The mailman for our building – a man whom I often run down to say hello so I can hear his complaints (he has a very particular style of complaining that makes me really happy) – well, he was on the other side of our block dutifully* delivering mail, when he saw that someone from another shift had delivered our package to the building across the street.
He was so annoyed, sooooo** annoyed, that he took the package, walked around the block, into our building, up four flights of stairs, to hand me the package and correct this heinous blunder by some unnerving fool, even though he still has to come back later to deliver the rest of our mail. “It SAYS the address on there, IT SAYS IT ON THERE! 123, not 132!” he exclaimed in exasperated frustration.

While staring at his face, I had about a million flashbacks to every time I’ve experienced this emotion or observed it in others.
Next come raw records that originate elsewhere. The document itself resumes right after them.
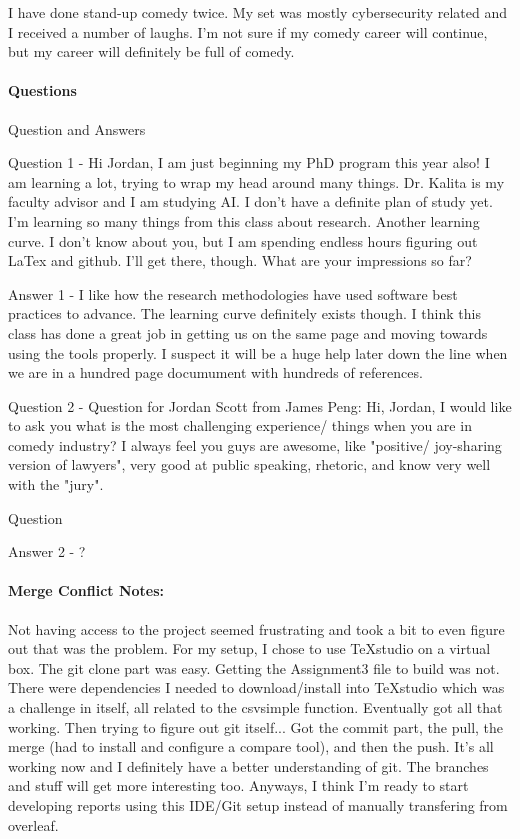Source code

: 	I have done stand-up comedy twice. My set was mostly cybersecurity related and I received a number of laughs. I'm not sure if my comedy career will continue, but my career will definitely be full of comedy. 
	

	
	
	
	\paragraph*{\textbf{Questions}}
	
	Question and Answers
	
	
	Question 1 - Hi Jordan, I am just beginning my PhD program this year also!  I am learning a lot, trying to wrap my head around many things.  Dr. Kalita is my faculty advisor and I am studying AI.  I don't have a definite plan of study yet.  I'm learning so many things from this class about research. Another learning curve.  I don't know about you, but I am spending endless hours figuring out LaTex and github. I'll get there, though.  What are your impressions so far?
	
	
	Answer 1 - I like how the research methodologies have used software best practices to advance. The learning curve definitely exists though. I think this class has done a great job in getting us on the same page and moving towards using the tools properly. I suspect it will be a huge help later down the line when we are in a hundred page documument with hundreds of references.

	
	Question 2 - Question for Jordan Scott from James Peng: Hi, Jordan, I would like to ask you what is the most challenging experience/ things when you are  in comedy industry? I always feel you guys are awesome, like "positive/ joy-sharing version of lawyers", very good at public speaking, rhetoric, and know very well with the "jury".
	
	Question
	
	Answer 2 - ?


	\paragraph*{\textbf{Merge Conflict Notes:}}
	
	
	Not having access to the project seemed frustrating and took a bit to even figure out that was the problem. For my setup, I chose to use TeXstudio on a virtual box. The git clone part was easy. Getting the Assignment3 file to build was not. There were dependencies I needed to download/install into TeXstudio which was a challenge in itself, all related to the csvsimple function. Eventually got all that working. Then trying to figure out git itself... Got the commit part, the pull, the merge (had to install and configure a compare tool), and then the push. It's all working now and I definitely have a better understanding of git. The branches and stuff will get more interesting too. Anyways, I think I'm ready to start developing reports using this IDE/Git setup instead of manually transfering from overleaf.
		
	
%

 
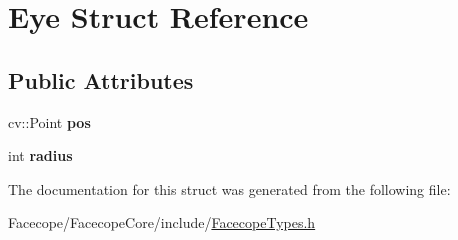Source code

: \hypertarget{structEye}{}\section{Eye Struct Reference}
\label{structEye}
\subsection*{Public Attributes}
\begin{DoxyCompactItemize}
\item 
\mbox{\label{structEye_a4cb33f0dabcf790f90abd71012979b03}} 
cv\+::\+Point {\bfseries pos}
\item 
\mbox{\label{structEye_ad90751f53ebdeb95e0df5f75e0df4c80}} 
int {\bfseries radius}
\end{DoxyCompactItemize}


The documentation for this struct was generated from the following file\+:\begin{DoxyCompactItemize}
\item 
Facecope/\+Facecope\+Core/include/\hyperlink{FacecopeTypes_8h}{Facecope\+Types.\+h}\end{DoxyCompactItemize}

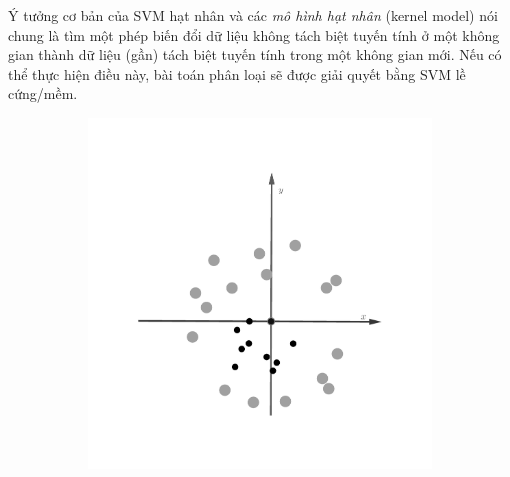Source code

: Ý tưởng cơ bản của SVM hạt nhân và các \textit{mô hình hạt nhân} (kernel model) nói chung là tìm một phép biến đổi dữ liệu không tách biệt tuyến tính ở một không gian thành dữ liệu (gần) tách biệt tuyến tính trong một không gian mới. Nếu có thể thực hiện điều này, bài toán phân loại sẽ
được giải quyết bằng SVM lề cứng/mềm.



\begin{figure}[t]
    \begin{subfigure}{0.325\textwidth}
    \includegraphics[width=\linewidth]{Chapters/09_SupportVectorMachines/21_kernelsvm/42_gray.png} %
    \caption{}
    \end{subfigure}
    \begin{subfigure}{0.325\textwidth}

\end{subfigure}
\end{figure}
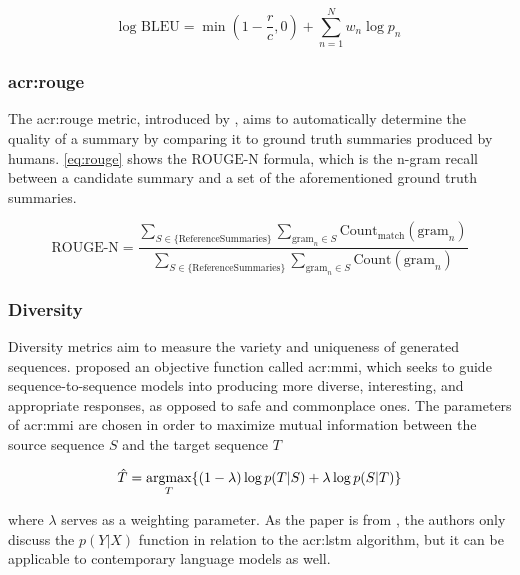 \begin{equation}
    \text{log BLEU} = \min\left(1 - \frac{r}{c}, 0\right) + \sum_{n=1}^{N} w_n \log p_n
    \label{eq:bleu}
\end{equation}

\subsubsection[Recall-Oriented Understudy (ROUGE)]{\acrfull{acr:rouge}}

The \gls{acr:rouge} metric, introduced by \cite{linROUGEPackageAutomatic2004}, aims to automatically determine the quality of a summary by comparing it to ground truth summaries produced by humans. \eqref{eq:rouge} shows the $\text{ROUGE-N}$ formula, which is the n-gram recall between a candidate summary and a set of the aforementioned ground truth summaries.

\begin{equation}
    \text{ROUGE-N} = \frac{
    \sum_{S \in \{\text{ReferenceSummaries}\}}
    \sum_{\text{gram}_n \in S}
    \text{Count}_{\text{match}}(\text{gram}_n)
    }{
    \sum_{S \in \{\text{ReferenceSummaries}\}}
    \sum_{\text{gram}_n \in S}
    \text{Count}(\text{gram}_n)
    }
    \label{eq:rouge}
\end{equation}

\subsubsection{Diversity}

Diversity metrics aim to measure the variety and uniqueness of generated sequences. \cite{liDiversityPromotingObjectiveFunction2016} proposed an objective function called \gls{acr:mmi}, which seeks to guide sequence-to-sequence models into producing more diverse, interesting, and appropriate responses, as opposed to safe and commonplace ones. The parameters of \gls{acr:mmi} are chosen in order to maximize mutual information between the source sequence $S$ and the target sequence $T$

\begin{equation}
    \hat{T} = \operatorname*{argmax}_{T} \{ (1 - \lambda) \log p(T|S) + \lambda \log p(S|T) \}
\end{equation}

\noindent where $\lambda$ serves as a weighting parameter. As the paper is from \citeyear{liDiversityPromotingObjectiveFunction2016}, the authors only discuss the $p(Y|X)$ function in relation to the \gls{acr:lstm} algorithm, but it can be applicable to contemporary language models as well.

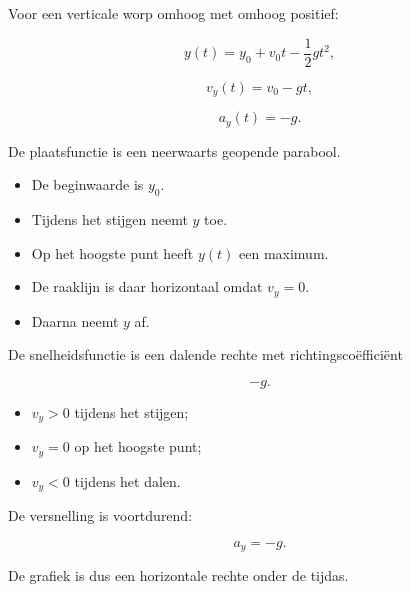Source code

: \documentclass{ximera}
\begin{document}


Voor een verticale worp omhoog met omhoog positief:

\[
y(t)=y_0+v_0t-\frac12gt^2,
\]

\[
v_y(t)=v_0-gt,
\]

\[
a_y(t)=-g.
\]



De plaatsfunctie is een neerwaarts geopende parabool.

\begin{itemize}
  \item De beginwaarde is $y_0$.
  \item Tijdens het stijgen neemt $y$ toe.
  \item Op het hoogste punt heeft $y(t)$ een maximum.
  \item De raaklijn is daar horizontaal omdat $v_y=0$.
  \item Daarna neemt $y$ af.
\end{itemize}



De snelheidsfunctie is een dalende rechte met richtingscoëfficiënt

\[
-g.
\]

\begin{itemize}
  \item $v_y>0$ tijdens het stijgen;
  \item $v_y=0$ op het hoogste punt;
  \item $v_y<0$ tijdens het dalen.
\end{itemize}



De versnelling is voortdurend:

\[
a_y=-g.
\]

De grafiek is dus een horizontale rechte onder de tijdas.
\end{document}
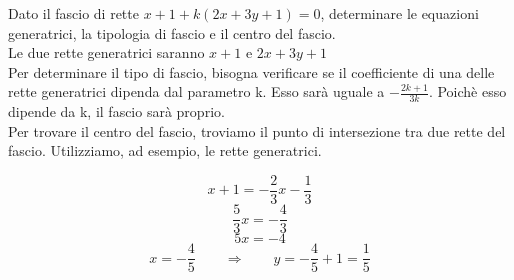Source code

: \documentclass[10pt,a4paper]{article}
\begin{document}
Dato il fascio di rette $x+1 + k(2x+3y+1) = 0$, determinare le equazioni generatrici, la tipologia di fascio e il centro del fascio.\\

Le due rette generatrici saranno $x+1$ e $2x+3y+1$\\

Per determinare il tipo di fascio, bisogna verificare se il coefficiente di una delle rette generatrici dipenda dal parametro k. Esso sarà uguale a $-\frac{2k+1}{3k}$. Poichè esso dipende da k, il fascio sarà proprio.\\

Per trovare il centro del fascio, troviamo il punto di intersezione tra due rette del fascio. Utilizziamo, ad esempio, le rette generatrici.

$$x+1 = -\frac{2}{3}x -\frac{1}{3}$$
$$\frac{5}{3}x = -\frac{4}{3}$$
$$5x = -4$$
$$x= -\frac{4}{5}  \qquad \Rightarrow \qquad y= -\frac{4}{5} + 1= \frac{1}{5}$$
	
\end{document}
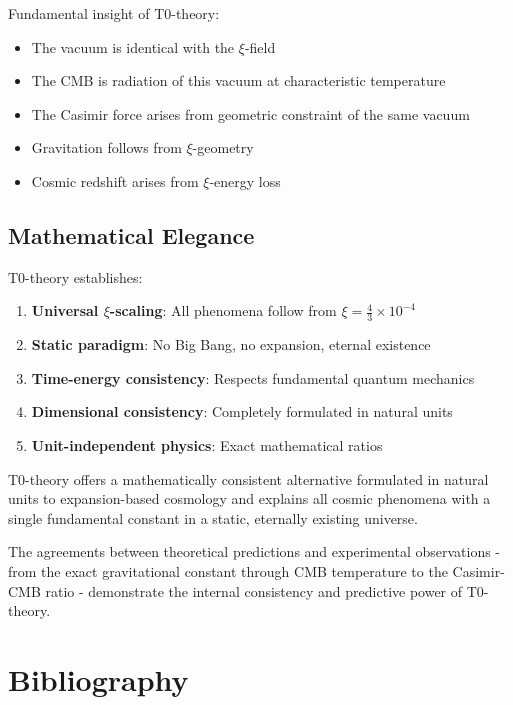 \documentclass[12pt,a4paper]{article}
\begin{document}
	\begin{important}
		Fundamental insight of T0-theory:
		\begin{itemize}
			\item The vacuum is identical with the $\xi$-field
			\item The CMB is radiation of this vacuum at characteristic temperature
			\item The Casimir force arises from geometric constraint of the same vacuum
			\item Gravitation follows from $\xi$-geometry
			\item Cosmic redshift arises from $\xi$-energy loss
		\end{itemize}
	\end{important}
	
	\subsection{Mathematical Elegance}
	
	T0-theory establishes:
	\begin{enumerate}
		\item \textbf{Universal $\xi$-scaling}: All phenomena follow from $\xi = \frac{4}{3} \times 10^{-4}$
		\item \textbf{Static paradigm}: No Big Bang, no expansion, eternal existence
		\item \textbf{Time-energy consistency}: Respects fundamental quantum mechanics
		\item \textbf{Dimensional consistency}: Completely formulated in natural units
		\item \textbf{Unit-independent physics}: Exact mathematical ratios
	\end{enumerate}
	
	\begin{revolutionary}
		T0-theory offers a mathematically consistent alternative formulated in natural units to expansion-based cosmology and explains all cosmic phenomena with a single fundamental constant in a static, eternally existing universe.
	\end{revolutionary}
	
	The agreements between theoretical predictions and experimental observations - from the exact gravitational constant through CMB temperature to the Casimir-CMB ratio - demonstrate the internal consistency and predictive power of T0-theory.
	
	\section{Bibliography}
	
\end{document}
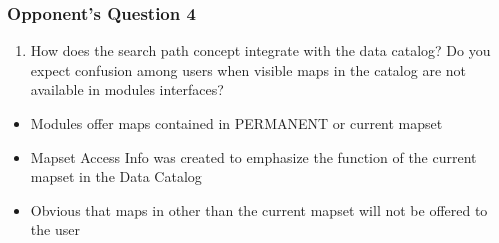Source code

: \documentclass[aspectratio=169]{beamer}
\begin{document}
\begin{frame}
\frametitle{Opponent's Question 4}
\begin{enumerate}\addtocounter{enumi}{3}
\item{How does the search path concept integrate with the data catalog? Do you expect confusion among users when visible maps in the catalog are not available in modules interfaces?}
\end{enumerate}
\begin{itemize}
\vspace{0.3cm}
\item{Modules offer maps contained in PERMANENT or current mapset}
\item{Mapset Access Info was created to emphasize the function of the current mapset in the Data Catalog}
\item{Obvious that maps in other than the current mapset will not be offered to the user} 
\end{itemize}
\end{frame}
\end{document}

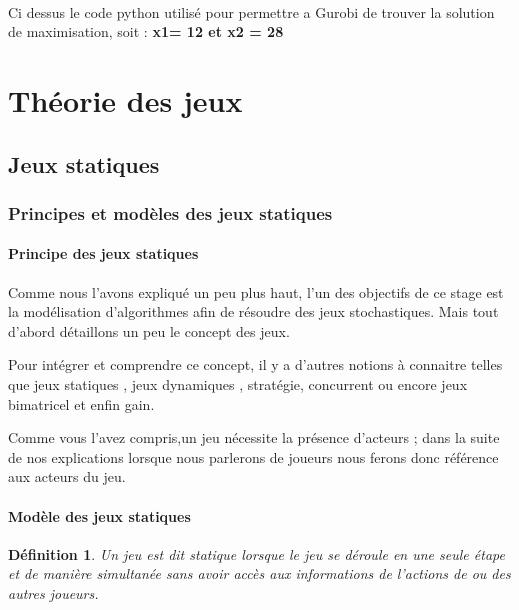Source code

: \documentclass[a4paper, 12pt, twoside]{article}
\newtheorem{definition}{Définition}
\begin{document}
\paragraph*{}{Ci dessus le code python utilisé pour permettre a \textsf{Gurobi} de trouver la solution de maximisation, soit  : \textbf{x1= 12 et x2 = 28}}
\newpage







\section{Théorie des jeux}

\subsection{Jeux statiques}
\subsubsection{Principes et modèles des jeux statiques }
\paragraph{Principe des jeux statiques}
Comme nous l'avons expliqué un peu plus haut, l'un des objectifs de ce stage est la modélisation d'algorithmes afin de résoudre des jeux stochastiques. Mais tout d'abord détaillons un peu le concept des \textsf{jeux}. \newline

Pour intégrer et comprendre ce concept, il y a d'autres notions à connaitre telles que \textsf{jeux statiques} , \textsf{jeux dynamiques} , \textsf{stratégie}, \textsf{concurrent}  ou encore \textsf{jeux bimatricel} et enfin \textsf{gain}.\newline

Comme vous l'avez compris,un jeu nécessite la présence d'acteurs ; dans la suite de nos explications lorsque nous parlerons de \textsf{joueurs} nous ferons donc référence aux acteurs du jeu.

\paragraph{Modèle des jeux statiques}
\begin{definition}
Un jeu est dit statique lorsque le jeu se déroule en une seule étape et de manière simultanée sans avoir accès aux informations de l'actions de ou des autres joueurs.
\end{definition} 
\end{document}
It was the best: like staring into the universe of a very particular emotion as it recedes into the past, connected to every emotion that came before it and will come after it, every eye roll, every grunt or sigh, every desire to flip over a table, every “I just can’t” that has existed in all of the languages of human expression. Exhilarating.
*Why hasn’t this word been shortened to ‘dutily’?
**Oh the frustration of writing an assignment for school or work and not being able to convey how much you mean something by adding extra letters because it’s not ‘proper English’. This is why the majority of the populace cares not for grammar, and neither shall I.